## [Instructions for the task]
Copy the records exactly, leaving out every picture.
[Data listing — start]
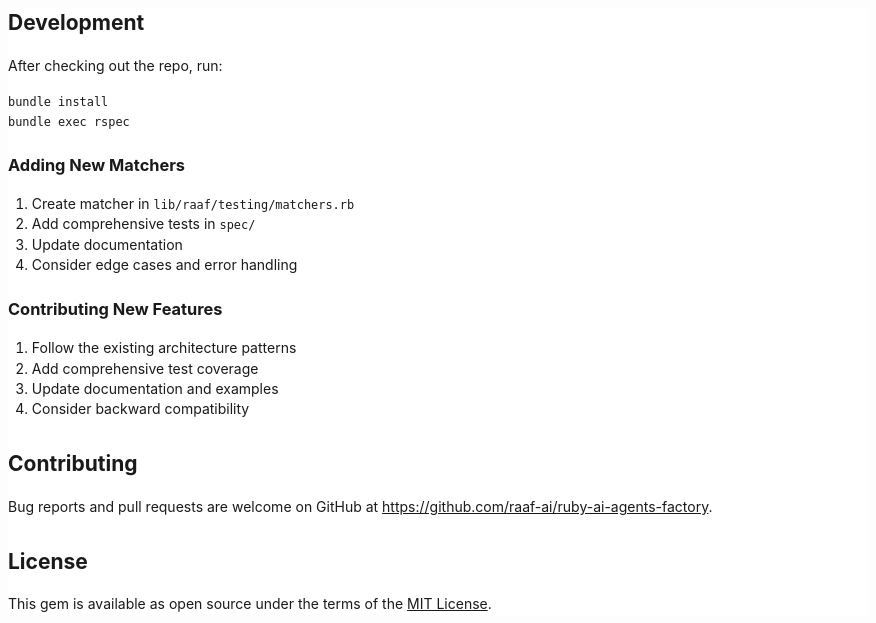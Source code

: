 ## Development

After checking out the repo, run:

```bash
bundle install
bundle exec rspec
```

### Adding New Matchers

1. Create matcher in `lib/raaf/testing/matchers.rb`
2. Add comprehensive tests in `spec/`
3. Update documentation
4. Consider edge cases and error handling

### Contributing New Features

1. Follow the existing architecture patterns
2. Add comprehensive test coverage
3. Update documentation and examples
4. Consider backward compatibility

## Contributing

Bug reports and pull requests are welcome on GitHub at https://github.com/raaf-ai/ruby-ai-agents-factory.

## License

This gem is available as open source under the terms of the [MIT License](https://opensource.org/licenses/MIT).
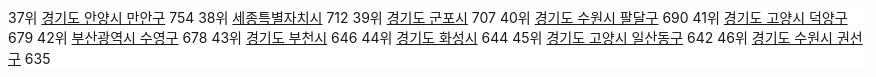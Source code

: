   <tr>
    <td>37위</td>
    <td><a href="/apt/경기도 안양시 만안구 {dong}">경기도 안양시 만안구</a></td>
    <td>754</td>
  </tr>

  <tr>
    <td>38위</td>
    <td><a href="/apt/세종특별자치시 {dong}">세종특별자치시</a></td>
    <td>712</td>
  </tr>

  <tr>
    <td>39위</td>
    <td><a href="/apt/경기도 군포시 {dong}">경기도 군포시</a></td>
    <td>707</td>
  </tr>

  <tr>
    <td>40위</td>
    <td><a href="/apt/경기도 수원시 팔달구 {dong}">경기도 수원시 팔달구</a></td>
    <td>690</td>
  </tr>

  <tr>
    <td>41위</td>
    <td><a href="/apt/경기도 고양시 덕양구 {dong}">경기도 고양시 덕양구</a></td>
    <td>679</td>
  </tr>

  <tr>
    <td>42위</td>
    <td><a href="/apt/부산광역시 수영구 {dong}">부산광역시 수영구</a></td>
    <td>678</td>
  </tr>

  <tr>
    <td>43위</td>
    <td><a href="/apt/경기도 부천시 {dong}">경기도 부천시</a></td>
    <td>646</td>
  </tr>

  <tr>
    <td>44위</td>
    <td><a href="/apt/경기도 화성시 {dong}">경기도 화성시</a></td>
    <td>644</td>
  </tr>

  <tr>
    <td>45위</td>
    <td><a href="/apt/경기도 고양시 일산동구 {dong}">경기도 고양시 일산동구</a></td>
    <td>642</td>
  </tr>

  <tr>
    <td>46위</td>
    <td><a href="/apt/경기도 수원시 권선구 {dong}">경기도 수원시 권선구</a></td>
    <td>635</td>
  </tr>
[Data listing — finish]
## [Exercise answer]
Source code

: ## Development

After checking out the repo, run:

```bash
bundle install
bundle exec rspec
```

### Adding New Matchers

1. Create matcher in `lib/raaf/testing/matchers.rb`
2. Add comprehensive tests in `spec/`
3. Update documentation
4. Consider edge cases and error handling

### Contributing New Features

1. Follow the existing architecture patterns
2. Add comprehensive test coverage
3. Update documentation and examples
4. Consider backward compatibility

## Contributing

Bug reports and pull requests are welcome on GitHub at https://github.com/raaf-ai/ruby-ai-agents-factory.

## License

This gem is available as open source under the terms of the [MIT License](https://opensource.org/licenses/MIT).
Source code

:   <tr>
    <td>37위</td>
    <td><a href="/apt/경기도 안양시 만안구 {dong}">경기도 안양시 만안구</a></td>
    <td>754</td>
  </tr>

  <tr>
    <td>38위</td>
    <td><a href="/apt/세종특별자치시 {dong}">세종특별자치시</a></td>
    <td>712</td>
  </tr>

  <tr>
    <td>39위</td>
    <td><a href="/apt/경기도 군포시 {dong}">경기도 군포시</a></td>
    <td>707</td>
  </tr>

  <tr>
    <td>40위</td>
    <td><a href="/apt/경기도 수원시 팔달구 {dong}">경기도 수원시 팔달구</a></td>
    <td>690</td>
  </tr>

  <tr>
    <td>41위</td>
    <td><a href="/apt/경기도 고양시 덕양구 {dong}">경기도 고양시 덕양구</a></td>
    <td>679</td>
  </tr>

  <tr>
    <td>42위</td>
    <td><a href="/apt/부산광역시 수영구 {dong}">부산광역시 수영구</a></td>
    <td>678</td>
  </tr>

  <tr>
    <td>43위</td>
    <td><a href="/apt/경기도 부천시 {dong}">경기도 부천시</a></td>
    <td>646</td>
  </tr>

  <tr>
    <td>44위</td>
    <td><a href="/apt/경기도 화성시 {dong}">경기도 화성시</a></td>
    <td>644</td>
  </tr>

  <tr>
    <td>45위</td>
    <td><a href="/apt/경기도 고양시 일산동구 {dong}">경기도 고양시 일산동구</a></td>
    <td>642</td>
  </tr>

  <tr>
    <td>46위</td>
    <td><a href="/apt/경기도 수원시 권선구 {dong}">경기도 수원시 권선구</a></td>
    <td>635</td>
  </tr>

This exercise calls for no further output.